Educational Goals / Teaching Points
The presence of gas outside of the lumen of the gastrointestinal tract is considered abnormal finding. The spectrum of diseases ranges from infections, inflammatory, iatrogenic, traumatic to malignancies. Free gas is frequently seen at the emergency room and comprises asymptomatic to life-threatening clinical situations. CT is the imaging tool of choice for demonstration of extraluminal gas and mild cases of pneumoperitoneum, as well as to diagnose the underlying cause. Plain radiography and ultrasound are less sensitive.
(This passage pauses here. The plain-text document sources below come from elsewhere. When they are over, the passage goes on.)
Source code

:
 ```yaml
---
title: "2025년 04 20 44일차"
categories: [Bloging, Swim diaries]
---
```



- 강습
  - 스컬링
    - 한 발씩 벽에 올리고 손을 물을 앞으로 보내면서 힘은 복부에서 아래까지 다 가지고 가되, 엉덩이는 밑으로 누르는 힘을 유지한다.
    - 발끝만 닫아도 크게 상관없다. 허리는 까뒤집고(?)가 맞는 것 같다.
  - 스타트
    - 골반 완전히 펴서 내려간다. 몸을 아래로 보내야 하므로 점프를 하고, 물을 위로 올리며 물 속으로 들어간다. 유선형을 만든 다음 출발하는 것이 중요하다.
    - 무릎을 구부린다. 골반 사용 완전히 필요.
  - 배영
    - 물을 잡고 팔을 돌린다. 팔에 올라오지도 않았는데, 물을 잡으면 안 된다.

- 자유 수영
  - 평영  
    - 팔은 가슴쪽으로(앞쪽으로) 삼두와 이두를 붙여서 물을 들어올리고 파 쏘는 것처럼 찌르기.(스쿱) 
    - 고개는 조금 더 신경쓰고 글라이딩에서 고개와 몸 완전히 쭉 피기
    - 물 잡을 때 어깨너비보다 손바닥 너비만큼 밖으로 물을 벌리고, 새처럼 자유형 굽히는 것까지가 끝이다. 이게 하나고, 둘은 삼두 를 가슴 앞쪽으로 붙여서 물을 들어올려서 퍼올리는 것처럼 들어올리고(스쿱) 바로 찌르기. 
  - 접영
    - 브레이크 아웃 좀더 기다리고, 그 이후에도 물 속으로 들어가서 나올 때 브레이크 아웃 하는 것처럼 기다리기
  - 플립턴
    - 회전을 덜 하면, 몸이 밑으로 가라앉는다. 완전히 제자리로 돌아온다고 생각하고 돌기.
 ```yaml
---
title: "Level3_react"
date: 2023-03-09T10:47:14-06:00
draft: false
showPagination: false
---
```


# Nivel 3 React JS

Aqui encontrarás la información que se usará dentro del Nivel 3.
Key Anatomic/Physiologic Issues and Imaging Findings/Techniques
This pictorial review presents the typical and atypical abdominal causes of free gas, using our archive. We will show abdominal causes of air leakage and demonstrate the most common findings in CT, the imaging tool choice for diagnosis. Mesenteric ischemia presents as a life-threatening event and emergent CT should always be done with contrast acquisition according to the equipment, but generally at 50 seconds to see the mesenteric defect. Additional findings like air in the portal-mesenteric axis or the bile ducts can be depicted. Bowel or gastric trauma is also a possible cause for air leakage, with CT reconstructions being fundamental for exact injury location. Gastric distention can be misleading as the aetiology can be pointed to the bowel. An infectious cause must always be present in the differential diagnosis, either gastrointestinal (GI) or genito-urinary (GU). Emphysematous pyelonephritis and cystitis presents as an ominous cause that can be inferred at ultrasound (US) but demands a CT for final diagnosis. Necrotizing fasciitis, despite not commonly included in the genitourinary causes, can also be a cause of air leakage as shown in our case of colorectal cancer with CT, also as a key element showing asymmetrical retroperitoneal fat stranding and fascial enhancement. GI infectious causes for air leakage present a variety of diagnosis, from hepatic abscess to emphysematous cholecystitis to diverticulitis. In our presentation we intend to demonstrate the importance of CT for diagnosis with clear clues pointed and unequivocal gas demonstration.

Conclusion
The radiologist has a fundamental role in recognition of a gas leak, and a must know for every resident and specialist when there is clinical suspicion because in most causes are life-threatening and an emergent hands-on approach is demanded.